__REQUIRED WORK__:
Your result should be every line of the records below that contains the word "asociado".

(EXERCISE MATERIAL begins)

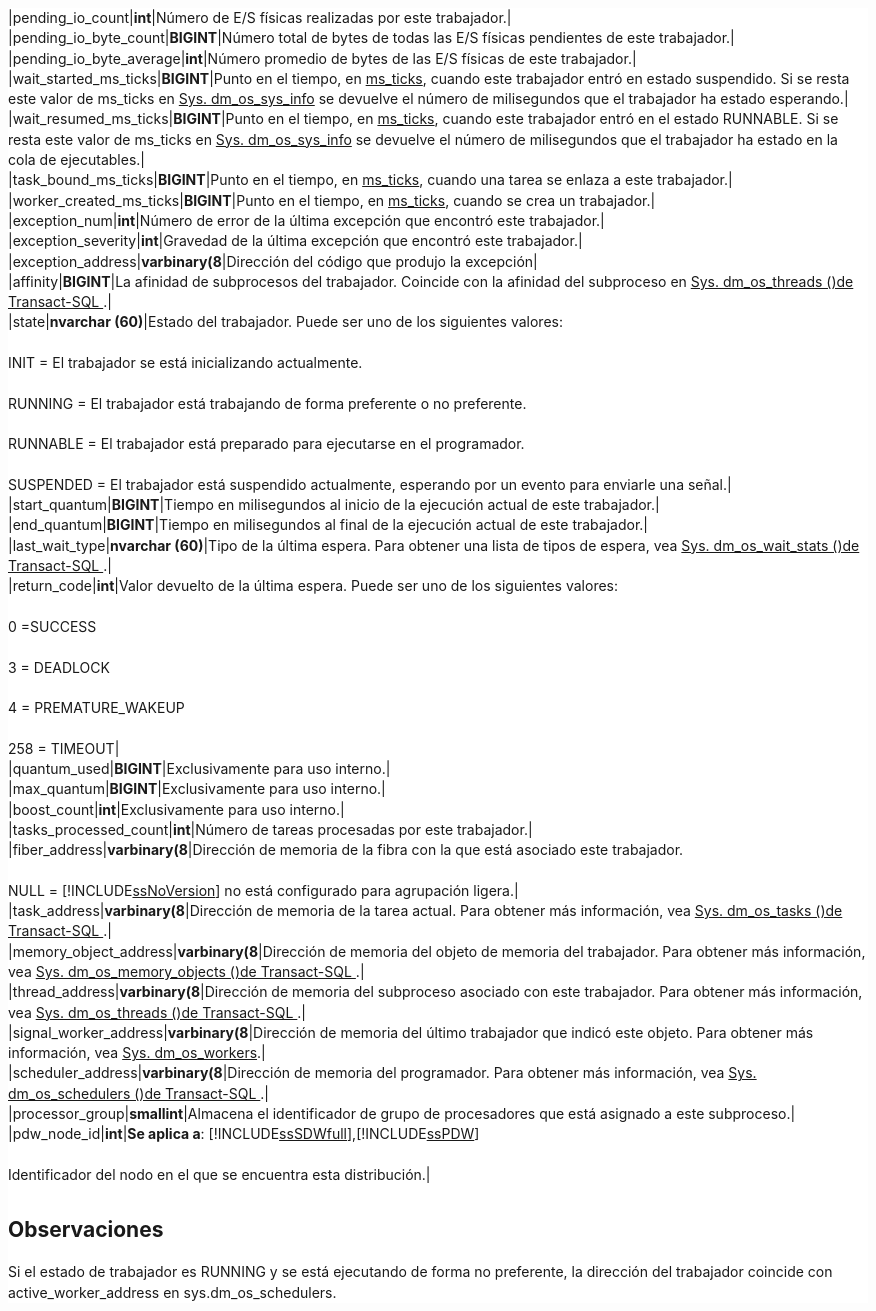 |pending_io_count|**int**|Número de E/S físicas realizadas por este trabajador.|  
|pending_io_byte_count|**BIGINT**|Número total de bytes de todas las E/S físicas pendientes de este trabajador.|  
|pending_io_byte_average|**int**|Número promedio de bytes de las E/S físicas de este trabajador.|  
|wait_started_ms_ticks|**BIGINT**|Punto en el tiempo, en [ms_ticks](../../relational-databases/system-dynamic-management-views/sys-dm-os-sys-info-transact-sql.md), cuando este trabajador entró en estado suspendido. Si se resta este valor de ms_ticks en [Sys. dm_os_sys_info](../../relational-databases/system-dynamic-management-views/sys-dm-os-sys-info-transact-sql.md) se devuelve el número de milisegundos que el trabajador ha estado esperando.|  
|wait_resumed_ms_ticks|**BIGINT**|Punto en el tiempo, en [ms_ticks](../../relational-databases/system-dynamic-management-views/sys-dm-os-sys-info-transact-sql.md), cuando este trabajador entró en el estado RUNNABLE. Si se resta este valor de ms_ticks en [Sys. dm_os_sys_info](../../relational-databases/system-dynamic-management-views/sys-dm-os-sys-info-transact-sql.md) se devuelve el número de milisegundos que el trabajador ha estado en la cola de ejecutables.|  
|task_bound_ms_ticks|**BIGINT**|Punto en el tiempo, en [ms_ticks](../../relational-databases/system-dynamic-management-views/sys-dm-os-sys-info-transact-sql.md), cuando una tarea se enlaza a este trabajador.|  
|worker_created_ms_ticks|**BIGINT**|Punto en el tiempo, en [ms_ticks](../../relational-databases/system-dynamic-management-views/sys-dm-os-sys-info-transact-sql.md), cuando se crea un trabajador.|  
|exception_num|**int**|Número de error de la última excepción que encontró este trabajador.|  
|exception_severity|**int**|Gravedad de la última excepción que encontró este trabajador.|  
|exception_address|**varbinary(8**|Dirección del código que produjo la excepción|  
|affinity|**BIGINT**|La afinidad de subprocesos del trabajador. Coincide con la afinidad del subproceso en [Sys. dm_os_threads &#40;&#41;de Transact-SQL ](../../relational-databases/system-dynamic-management-views/sys-dm-os-threads-transact-sql.md).|  
|state|**nvarchar (60)**|Estado del trabajador. Puede ser uno de los siguientes valores:<br /><br /> INIT = El trabajador se está inicializando actualmente.<br /><br /> RUNNING = El trabajador está trabajando de forma preferente o no preferente.<br /><br /> RUNNABLE = El trabajador está preparado para ejecutarse en el programador.<br /><br /> SUSPENDED = El trabajador está suspendido actualmente, esperando por un evento para enviarle una señal.|  
|start_quantum|**BIGINT**|Tiempo en milisegundos al inicio de la ejecución actual de este trabajador.|  
|end_quantum|**BIGINT**|Tiempo en milisegundos al final de la ejecución actual de este trabajador.|  
|last_wait_type|**nvarchar (60)**|Tipo de la última espera. Para obtener una lista de tipos de espera, vea [Sys. dm_os_wait_stats &#40;&#41;de Transact-SQL ](../../relational-databases/system-dynamic-management-views/sys-dm-os-wait-stats-transact-sql.md).|  
|return_code|**int**|Valor devuelto de la última espera. Puede ser uno de los siguientes valores:<br /><br /> 0 =SUCCESS<br /><br /> 3 = DEADLOCK<br /><br /> 4 = PREMATURE_WAKEUP<br /><br /> 258 = TIMEOUT|  
|quantum_used|**BIGINT**|Exclusivamente para uso interno.|  
|max_quantum|**BIGINT**|Exclusivamente para uso interno.|  
|boost_count|**int**|Exclusivamente para uso interno.|  
|tasks_processed_count|**int**|Número de tareas procesadas por este trabajador.|  
|fiber_address|**varbinary(8**|Dirección de memoria de la fibra con la que está asociado este trabajador.<br /><br /> NULL = [!INCLUDE[ssNoVersion](../../includes/ssnoversion-md.md)] no está configurado para agrupación ligera.|  
|task_address|**varbinary(8**|Dirección de memoria de la tarea actual. Para obtener más información, vea [Sys. dm_os_tasks &#40;&#41;de Transact-SQL ](../../relational-databases/system-dynamic-management-views/sys-dm-os-tasks-transact-sql.md).|  
|memory_object_address|**varbinary(8**|Dirección de memoria del objeto de memoria del trabajador. Para obtener más información, vea [Sys. dm_os_memory_objects &#40;&#41;de Transact-SQL ](../../relational-databases/system-dynamic-management-views/sys-dm-os-memory-objects-transact-sql.md).|  
|thread_address|**varbinary(8**|Dirección de memoria del subproceso asociado con este trabajador. Para obtener más información, vea [Sys. dm_os_threads &#40;&#41;de Transact-SQL ](../../relational-databases/system-dynamic-management-views/sys-dm-os-threads-transact-sql.md).|  
|signal_worker_address|**varbinary(8**|Dirección de memoria del último trabajador que indicó este objeto. Para obtener más información, vea [Sys. dm_os_workers](../../relational-databases/system-dynamic-management-views/sys-dm-os-workers-transact-sql.md).|  
|scheduler_address|**varbinary(8**|Dirección de memoria del programador. Para obtener más información, vea [Sys. dm_os_schedulers &#40;&#41;de Transact-SQL ](../../relational-databases/system-dynamic-management-views/sys-dm-os-schedulers-transact-sql.md).|  
|processor_group|**smallint**|Almacena el identificador de grupo de procesadores que está asignado a este subproceso.|  
|pdw_node_id|**int**|**Se aplica a**: [!INCLUDE[ssSDWfull](../../includes/sssdwfull-md.md)],[!INCLUDE[ssPDW](../../includes/sspdw-md.md)]<br /><br /> Identificador del nodo en el que se encuentra esta distribución.|  
  
## <a name="remarks"></a>Observaciones  
 Si el estado de trabajador es RUNNING y se está ejecutando de forma no preferente, la dirección del trabajador coincide con active_worker_address en sys.dm_os_schedulers.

(EXERCISE MATERIAL ends)

__SOLUTION FOR THIS EXERCISE__:
|fiber_address|**varbinary(8**|Dirección de memoria de la fibra con la que está asociado este trabajador.<br /><br /> NULL = [!INCLUDE[ssNoVersion](../../includes/ssnoversion-md.md)] no está configurado para agrupación ligera.|  
|thread_address|**varbinary(8**|Dirección de memoria del subproceso asociado con este trabajador. Para obtener más información, vea [Sys. dm_os_threads &#40;&#41;de Transact-SQL ](../../relational-databases/system-dynamic-management-views/sys-dm-os-threads-transact-sql.md).|  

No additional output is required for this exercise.